Tuesday, July 26, 2011

Pat Buchannan Condemns and then Agrees with Breivik

That's basically the story. Breivek, the guy who killed all those people in Norway, is just evil; his ideology doesn't matter. And it's reprehensible for the European media to note that he does seem to have been a fan of many Conservatives warning about the dangers of Islam. Because of course reading about and enjoying anti-Muslim rhetoric has nothing to do with his actual act of violence, even if he said that the two were connected.

But as it turns out, Breivak was, apparently, largely correct in his analysis of the problem.
As for a climactic conflict between a once-Christian West and an Islamic world that is growing in numbers and advancing inexorably into Europe for the third time in 14 centuries, on this one, Breivik may be right.
in fairness to Buchannan he is an isolationist and a nativist; he prefers a strategy of keeping the Muslims in their own land and not interfering with them. Which is frustrating in a way; he's clearly an anti-Islam bigot, but he often opposes military engagement with them.

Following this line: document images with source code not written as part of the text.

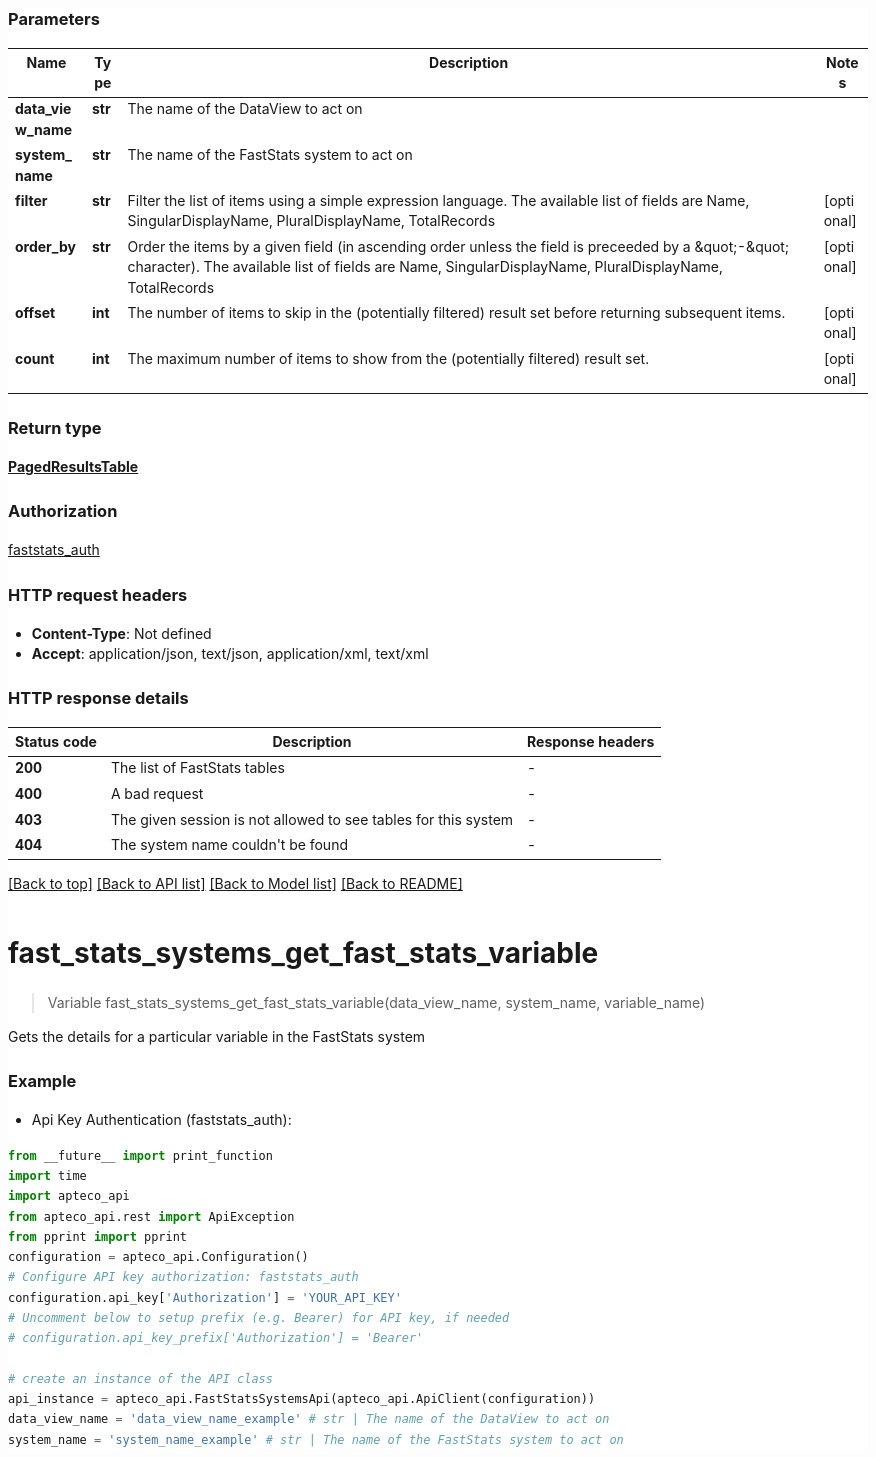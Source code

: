 ### Parameters

Name | Type | Description  | Notes
------------- | ------------- | ------------- | -------------
 **data_view_name** | **str**| The name of the DataView to act on | 
 **system_name** | **str**| The name of the FastStats system to act on | 
 **filter** | **str**| Filter the list of items using a simple expression language.  The available list of fields are Name, SingularDisplayName, PluralDisplayName, TotalRecords | [optional] 
 **order_by** | **str**| Order the items by a given field (in ascending order unless the field is preceeded by a \&quot;-\&quot; character).  The available list of fields are Name, SingularDisplayName, PluralDisplayName, TotalRecords | [optional] 
 **offset** | **int**| The number of items to skip in the (potentially filtered) result set before returning subsequent items. | [optional] 
 **count** | **int**| The maximum number of items to show from the (potentially filtered) result set. | [optional] 

### Return type

[**PagedResultsTable**](PagedResultsTable.md)

### Authorization

[faststats_auth](../README.md#faststats_auth)

### HTTP request headers

 - **Content-Type**: Not defined
 - **Accept**: application/json, text/json, application/xml, text/xml

### HTTP response details
| Status code | Description | Response headers |
|-------------|-------------|------------------|
**200** | The list of FastStats tables |  -  |
**400** | A bad request |  -  |
**403** | The given session is not allowed to see tables for this system |  -  |
**404** | The system name couldn&#39;t be found |  -  |

[[Back to top]](#) [[Back to API list]](../README.md#documentation-for-api-endpoints) [[Back to Model list]](../README.md#documentation-for-models) [[Back to README]](../README.md)

# **fast_stats_systems_get_fast_stats_variable**
> Variable fast_stats_systems_get_fast_stats_variable(data_view_name, system_name, variable_name)

Gets the details for a particular variable in the FastStats system

### Example

* Api Key Authentication (faststats_auth):
```python
from __future__ import print_function
import time
import apteco_api
from apteco_api.rest import ApiException
from pprint import pprint
configuration = apteco_api.Configuration()
# Configure API key authorization: faststats_auth
configuration.api_key['Authorization'] = 'YOUR_API_KEY'
# Uncomment below to setup prefix (e.g. Bearer) for API key, if needed
# configuration.api_key_prefix['Authorization'] = 'Bearer'

# create an instance of the API class
api_instance = apteco_api.FastStatsSystemsApi(apteco_api.ApiClient(configuration))
data_view_name = 'data_view_name_example' # str | The name of the DataView to act on
system_name = 'system_name_example' # str | The name of the FastStats system to act on
```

Still this article is engaging for the way in which it condemns people like me for pointing out that conservative basically agree with Breivak, and then basically agrees with Breivak (on the problem, if not the solution).

Monday, July 25, 2011

Put forward a Plan

Not posting a lot right now; I am pretty worked up about this raising the debt ceiling debate. But there was a comment Speaker of the House Boehner made on the Rush Limbaugh Program on Thursday.
It would have been nice if the President would have put a plan to the table months ago, but the President has refused to put any plan on the table. It's obviously been driving me right up a wall.
Well Republicans put forward a plan. And it didn't go so great for them. The Ryan plan has proved to be pretty unpopular, with it's plan to replace Medicare with a voucher system. So naturally, having shot themselves in the foot, Republicans think it would be only sporting for Democrats to follow suit.

Monday, July 11, 2011

It's Madness

Katie Kieffer's latest article is about Elizabeth Warren. Warren has been tapped to be the head of the Consumer Financial Protection bureau and is unacceptable to Conservatives because she wants to protect Consumers. And anyway, according to Kieffer, they don't need protection.
Does Warren want financial companies to write contracts at a second-grade level because she assumes consumers are too dumb or lazy to read the fine print? She tells Time Magazine that consumers shopping for loans, “… drown in a sea of words that are theoretically disclosures, but they scream, ‘Don’t read me.’”

Mortgage brokers do not go to bed at night dreaming up confusing fine print clauses. Financial companies write lengthy contracts partly to comply with existing regulations and to protect themselves from consumer lawsuits. And Warren wants more bureaucracy?
I think this wouldn't stand out as much if I weren't in the middle of studying the Mortgage crash of 2008. In recent history we have examples of Mortgage fraud on a massive scale, and Kieffer, in so far as she is aware of it, blames Government Regulation for the avarice and predatory lending practices of this industry.

There is a story, quoted in the movie "Inside Job," and the book "All the Devils are Here, The Hidden History of the Financial Crisis," in which 15 or so of Mortgage options offered by Countrywide were placed before Greenspan. He commented that someone with an advanced degree in Mathematics still wouldn't be able to determine which of them was the best deal. And this is the system that Kieffer and other Conservatives are fighting to preserve; they want predatory lenders to have impunity.

Sometimes I believe there is truth in the theory that Conservatives can't tell the difference between money earned and money stolen.

Thursday, July 07, 2011

Ann Coulter sez Single Moms are Evil

Ann Coulter's latest article is in praise of adoption, which I am also keen on, having been adopted. I do think adoption is a good solution to an unwanted pregnancy. But while half of it is nice stuff about how Adoption is good, the remaining half is about how bad single mothers are, culminating in this masterpiece of nastiness.
The plague of single motherhood isn't an inevitable decay brought on by stupid choices of the underclass. Destroying the family is the active social policy of liberals.
So much to unpack. This is why I don't read Ann Coulter anymore; it's exhausting.

First of all, note the mention of the "underclass." I wonder who Ann Coulter considers part of this "underclass?"

But more importantly is the idea that liberals want to destroy the family. I know this is orthodoxy in Ann Coulter's world; but if you believe it how can you stand to be around liberals in any sense of the word. I mean if the stuff Ann Coulter says is true, and it isn't, we Liberals deserve to be hated, scorned, and cast out. Possibly worse.